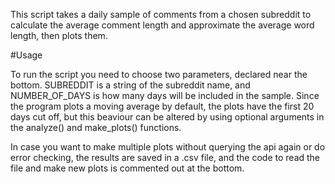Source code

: This script takes a daily sample of comments from a chosen subreddit to calculate the average comment length and approximate the average word length, then plots them.


#Usage

To run the script you need to choose two parameters, declared near the bottom. SUBREDDIT is a string of the subreddit name, and NUMBER_OF_DAYS is how many days will be included in the sample. Since the program plots a moving average by default, the plots have the first 20 days cut off, but this beaviour can be altered by using optional arguments in the analyze() and make_plots() functions.

In case you want to make multiple plots without querying the api again or do error checking, the results are saved in a .csv file, and the code to read the file and make new plots is commented out at the bottom.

□ □ □ □ □

Please copy every entry exactly, without the pictures.

Finished exercise
Source code

: This script takes a daily sample of comments from a chosen subreddit to calculate the average comment length and approximate the average word length, then plots them.


#Usage

To run the script you need to choose two parameters, declared near the bottom. SUBREDDIT is a string of the subreddit name, and NUMBER_OF_DAYS is how many days will be included in the sample. Since the program plots a moving average by default, the plots have the first 20 days cut off, but this beaviour can be altered by using optional arguments in the analyze() and make_plots() functions.

In case you want to make multiple plots without querying the api again or do error checking, the results are saved in a .csv file, and the code to read the file and make new plots is commented out at the bottom.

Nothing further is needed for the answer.